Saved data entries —
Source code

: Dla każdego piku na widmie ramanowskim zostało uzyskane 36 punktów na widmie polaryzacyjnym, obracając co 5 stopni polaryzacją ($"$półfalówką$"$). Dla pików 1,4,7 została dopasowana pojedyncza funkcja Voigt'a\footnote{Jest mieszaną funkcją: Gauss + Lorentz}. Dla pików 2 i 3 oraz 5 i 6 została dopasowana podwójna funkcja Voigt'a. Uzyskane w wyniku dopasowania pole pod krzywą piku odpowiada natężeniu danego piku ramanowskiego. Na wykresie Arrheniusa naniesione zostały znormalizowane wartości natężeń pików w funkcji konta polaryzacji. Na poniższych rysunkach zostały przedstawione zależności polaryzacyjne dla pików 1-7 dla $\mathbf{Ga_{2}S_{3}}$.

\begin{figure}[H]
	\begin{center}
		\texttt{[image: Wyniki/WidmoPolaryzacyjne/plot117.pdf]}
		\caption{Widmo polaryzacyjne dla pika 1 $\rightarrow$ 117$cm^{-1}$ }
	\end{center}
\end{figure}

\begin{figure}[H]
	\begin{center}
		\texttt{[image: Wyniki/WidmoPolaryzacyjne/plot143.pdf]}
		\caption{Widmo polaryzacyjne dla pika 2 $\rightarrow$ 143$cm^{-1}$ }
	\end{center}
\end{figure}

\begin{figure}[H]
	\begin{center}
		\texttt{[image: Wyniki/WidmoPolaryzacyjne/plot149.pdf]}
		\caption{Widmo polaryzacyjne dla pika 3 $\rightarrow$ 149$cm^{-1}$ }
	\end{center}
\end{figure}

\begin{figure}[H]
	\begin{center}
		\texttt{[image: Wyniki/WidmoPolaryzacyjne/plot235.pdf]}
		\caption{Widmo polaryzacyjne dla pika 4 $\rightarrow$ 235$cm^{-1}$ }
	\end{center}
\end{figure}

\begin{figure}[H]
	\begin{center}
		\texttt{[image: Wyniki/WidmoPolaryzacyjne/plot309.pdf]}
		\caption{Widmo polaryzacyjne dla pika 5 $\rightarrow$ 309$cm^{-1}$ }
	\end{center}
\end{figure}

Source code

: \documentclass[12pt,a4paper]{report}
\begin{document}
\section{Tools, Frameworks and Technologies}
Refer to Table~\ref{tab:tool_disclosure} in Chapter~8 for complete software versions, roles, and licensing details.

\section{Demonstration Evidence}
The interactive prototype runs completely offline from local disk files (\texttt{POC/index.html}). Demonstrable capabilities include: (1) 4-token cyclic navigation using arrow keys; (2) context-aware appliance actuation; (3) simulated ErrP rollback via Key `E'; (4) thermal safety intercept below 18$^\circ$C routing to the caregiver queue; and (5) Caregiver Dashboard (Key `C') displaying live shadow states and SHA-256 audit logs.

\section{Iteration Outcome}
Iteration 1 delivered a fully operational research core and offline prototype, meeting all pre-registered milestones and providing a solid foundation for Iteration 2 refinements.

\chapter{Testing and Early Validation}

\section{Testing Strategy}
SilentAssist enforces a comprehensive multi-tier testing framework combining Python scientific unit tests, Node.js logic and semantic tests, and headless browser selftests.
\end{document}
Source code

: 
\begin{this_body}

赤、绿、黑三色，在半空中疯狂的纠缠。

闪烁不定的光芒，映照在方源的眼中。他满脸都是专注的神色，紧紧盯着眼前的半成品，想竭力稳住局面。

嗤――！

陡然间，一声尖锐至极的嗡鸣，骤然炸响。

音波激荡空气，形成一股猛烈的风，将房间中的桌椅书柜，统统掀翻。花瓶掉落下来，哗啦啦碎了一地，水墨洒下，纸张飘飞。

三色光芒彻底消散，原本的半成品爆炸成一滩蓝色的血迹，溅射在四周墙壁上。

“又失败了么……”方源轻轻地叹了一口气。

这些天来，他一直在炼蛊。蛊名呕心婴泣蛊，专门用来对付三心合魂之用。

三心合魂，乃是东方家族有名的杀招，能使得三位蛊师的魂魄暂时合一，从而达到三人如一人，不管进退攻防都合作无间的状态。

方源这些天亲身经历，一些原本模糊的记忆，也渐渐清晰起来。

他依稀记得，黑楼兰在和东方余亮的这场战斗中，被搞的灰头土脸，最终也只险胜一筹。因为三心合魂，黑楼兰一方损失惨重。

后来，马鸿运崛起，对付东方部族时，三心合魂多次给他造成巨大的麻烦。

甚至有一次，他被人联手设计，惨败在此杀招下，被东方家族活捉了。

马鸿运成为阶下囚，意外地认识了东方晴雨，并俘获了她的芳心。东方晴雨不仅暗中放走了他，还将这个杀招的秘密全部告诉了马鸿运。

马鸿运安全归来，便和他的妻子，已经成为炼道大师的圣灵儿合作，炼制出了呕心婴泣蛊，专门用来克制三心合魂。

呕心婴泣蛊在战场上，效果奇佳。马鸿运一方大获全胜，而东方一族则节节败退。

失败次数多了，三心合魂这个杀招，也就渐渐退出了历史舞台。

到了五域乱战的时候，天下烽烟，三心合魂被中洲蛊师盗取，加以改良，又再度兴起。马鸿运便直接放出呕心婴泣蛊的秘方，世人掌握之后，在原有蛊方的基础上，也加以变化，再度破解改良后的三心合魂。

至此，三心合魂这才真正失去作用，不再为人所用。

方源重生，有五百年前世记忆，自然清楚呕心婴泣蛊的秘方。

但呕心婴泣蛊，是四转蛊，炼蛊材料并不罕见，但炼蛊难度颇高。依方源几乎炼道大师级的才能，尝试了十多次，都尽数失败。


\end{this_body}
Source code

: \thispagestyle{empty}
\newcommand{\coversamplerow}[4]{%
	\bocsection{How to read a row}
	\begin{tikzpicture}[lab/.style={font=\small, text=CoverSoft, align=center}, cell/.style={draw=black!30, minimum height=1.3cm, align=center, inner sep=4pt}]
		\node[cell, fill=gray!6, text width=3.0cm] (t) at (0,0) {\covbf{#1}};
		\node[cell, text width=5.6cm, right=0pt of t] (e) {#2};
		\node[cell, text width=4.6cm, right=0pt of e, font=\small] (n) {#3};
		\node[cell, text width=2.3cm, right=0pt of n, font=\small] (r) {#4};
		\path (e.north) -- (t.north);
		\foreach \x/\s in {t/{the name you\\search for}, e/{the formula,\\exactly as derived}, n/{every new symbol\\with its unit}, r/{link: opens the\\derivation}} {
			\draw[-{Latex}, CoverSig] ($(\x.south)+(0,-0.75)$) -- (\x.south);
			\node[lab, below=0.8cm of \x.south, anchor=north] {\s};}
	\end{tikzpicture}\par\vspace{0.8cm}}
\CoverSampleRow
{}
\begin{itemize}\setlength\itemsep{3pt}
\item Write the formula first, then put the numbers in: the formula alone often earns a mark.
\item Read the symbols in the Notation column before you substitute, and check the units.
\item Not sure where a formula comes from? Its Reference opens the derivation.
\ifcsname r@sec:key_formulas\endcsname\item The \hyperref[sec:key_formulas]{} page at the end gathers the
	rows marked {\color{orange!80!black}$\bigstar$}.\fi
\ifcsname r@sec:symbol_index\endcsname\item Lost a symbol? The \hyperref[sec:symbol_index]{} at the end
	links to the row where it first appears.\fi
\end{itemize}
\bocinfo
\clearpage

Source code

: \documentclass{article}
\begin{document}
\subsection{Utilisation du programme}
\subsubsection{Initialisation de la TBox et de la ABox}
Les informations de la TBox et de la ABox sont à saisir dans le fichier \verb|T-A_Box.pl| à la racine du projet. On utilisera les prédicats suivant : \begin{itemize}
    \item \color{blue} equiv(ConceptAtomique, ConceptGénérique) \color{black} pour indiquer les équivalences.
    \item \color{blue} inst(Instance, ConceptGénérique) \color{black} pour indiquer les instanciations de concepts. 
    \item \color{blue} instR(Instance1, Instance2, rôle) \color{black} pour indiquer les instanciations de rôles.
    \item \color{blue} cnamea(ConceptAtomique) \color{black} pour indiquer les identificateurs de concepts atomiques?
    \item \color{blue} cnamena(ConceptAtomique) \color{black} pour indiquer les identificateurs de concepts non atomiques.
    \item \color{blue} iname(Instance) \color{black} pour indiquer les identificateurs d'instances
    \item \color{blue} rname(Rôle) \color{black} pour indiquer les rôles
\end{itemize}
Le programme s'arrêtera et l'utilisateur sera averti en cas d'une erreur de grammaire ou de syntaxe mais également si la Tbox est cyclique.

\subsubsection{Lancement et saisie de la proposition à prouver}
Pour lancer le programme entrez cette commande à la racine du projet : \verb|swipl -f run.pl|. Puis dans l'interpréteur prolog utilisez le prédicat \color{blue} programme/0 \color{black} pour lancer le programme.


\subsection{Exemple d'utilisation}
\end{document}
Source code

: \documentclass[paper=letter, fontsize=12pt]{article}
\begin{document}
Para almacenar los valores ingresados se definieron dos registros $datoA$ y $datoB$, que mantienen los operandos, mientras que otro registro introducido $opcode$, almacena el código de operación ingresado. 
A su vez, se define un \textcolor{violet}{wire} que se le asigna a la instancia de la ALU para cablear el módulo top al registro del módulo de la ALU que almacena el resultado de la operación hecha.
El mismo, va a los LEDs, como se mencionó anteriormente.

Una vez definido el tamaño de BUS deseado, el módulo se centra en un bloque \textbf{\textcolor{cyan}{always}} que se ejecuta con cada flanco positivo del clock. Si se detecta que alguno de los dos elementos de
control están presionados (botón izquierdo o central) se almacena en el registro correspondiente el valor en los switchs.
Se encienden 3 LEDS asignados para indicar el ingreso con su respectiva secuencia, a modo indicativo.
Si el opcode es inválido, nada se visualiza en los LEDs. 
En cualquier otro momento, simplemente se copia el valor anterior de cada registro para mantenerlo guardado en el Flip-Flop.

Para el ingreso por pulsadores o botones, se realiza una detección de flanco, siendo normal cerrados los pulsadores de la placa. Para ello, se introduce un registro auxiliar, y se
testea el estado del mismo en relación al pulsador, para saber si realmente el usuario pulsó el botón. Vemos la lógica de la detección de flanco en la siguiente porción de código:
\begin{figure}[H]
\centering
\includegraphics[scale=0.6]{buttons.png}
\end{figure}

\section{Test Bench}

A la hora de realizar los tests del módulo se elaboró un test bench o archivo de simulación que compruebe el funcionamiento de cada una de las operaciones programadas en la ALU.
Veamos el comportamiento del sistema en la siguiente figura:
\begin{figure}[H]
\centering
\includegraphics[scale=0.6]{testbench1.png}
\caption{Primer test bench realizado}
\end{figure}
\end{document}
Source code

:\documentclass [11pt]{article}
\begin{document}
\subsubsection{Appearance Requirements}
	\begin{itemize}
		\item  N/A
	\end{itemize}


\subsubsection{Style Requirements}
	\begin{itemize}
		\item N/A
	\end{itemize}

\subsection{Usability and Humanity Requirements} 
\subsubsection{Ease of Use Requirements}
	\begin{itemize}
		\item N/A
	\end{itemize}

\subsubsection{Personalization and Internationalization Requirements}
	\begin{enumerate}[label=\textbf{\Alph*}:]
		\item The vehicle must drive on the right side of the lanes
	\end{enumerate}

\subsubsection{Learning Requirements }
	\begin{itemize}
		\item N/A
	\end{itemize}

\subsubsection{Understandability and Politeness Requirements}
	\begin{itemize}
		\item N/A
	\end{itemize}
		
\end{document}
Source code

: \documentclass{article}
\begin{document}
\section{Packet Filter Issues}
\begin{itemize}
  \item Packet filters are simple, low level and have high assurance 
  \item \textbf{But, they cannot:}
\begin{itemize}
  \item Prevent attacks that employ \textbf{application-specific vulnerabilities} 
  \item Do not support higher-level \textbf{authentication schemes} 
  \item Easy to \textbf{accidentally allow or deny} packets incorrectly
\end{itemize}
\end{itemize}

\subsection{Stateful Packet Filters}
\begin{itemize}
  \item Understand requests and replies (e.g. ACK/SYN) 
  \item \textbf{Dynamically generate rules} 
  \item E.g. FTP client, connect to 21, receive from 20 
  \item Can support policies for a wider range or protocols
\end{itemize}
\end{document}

WORK INSTRUCTION — Using the data above, extract exactly the lines from the one that holds "($(\x.south)+(0,-0.75)$) -- (\x.south);" to the one that holds "indiquer les équivalences.", both ends included, and no others.

COMPLETED EXERCISE —
			\draw[-{Latex}, CoverSig] ($(\x.south)+(0,-0.75)$) -- (\x.south);
			\node[lab, below=0.8cm of \x.south, anchor=north] {\s};}
	\end{tikzpicture}\par\vspace{0.8cm}}
\CoverSampleRow
{}
\begin{itemize}\setlength\itemsep{3pt}
\item Write the formula first, then put the numbers in: the formula alone often earns a mark.
\item Read the symbols in the Notation column before you substitute, and check the units.
\item Not sure where a formula comes from? Its Reference opens the derivation.
\ifcsname r@sec:key_formulas\endcsname\item The \hyperref[sec:key_formulas]{} page at the end gathers the
	rows marked {\color{orange!80!black}$\bigstar$}.\fi
\ifcsname r@sec:symbol_index\endcsname\item Lost a symbol? The \hyperref[sec:symbol_index]{} at the end
	links to the row where it first appears.\fi
\end{itemize}
\bocinfo
\clearpage

Source code

: \documentclass{article}
\begin{document}
\subsection{Utilisation du programme}
\subsubsection{Initialisation de la TBox et de la ABox}
Les informations de la TBox et de la ABox sont à saisir dans le fichier \verb|T-A_Box.pl| à la racine du projet. On utilisera les prédicats suivant : \begin{itemize}
    \item \color{blue} equiv(ConceptAtomique, ConceptGénérique) \color{black} pour indiquer les équivalences.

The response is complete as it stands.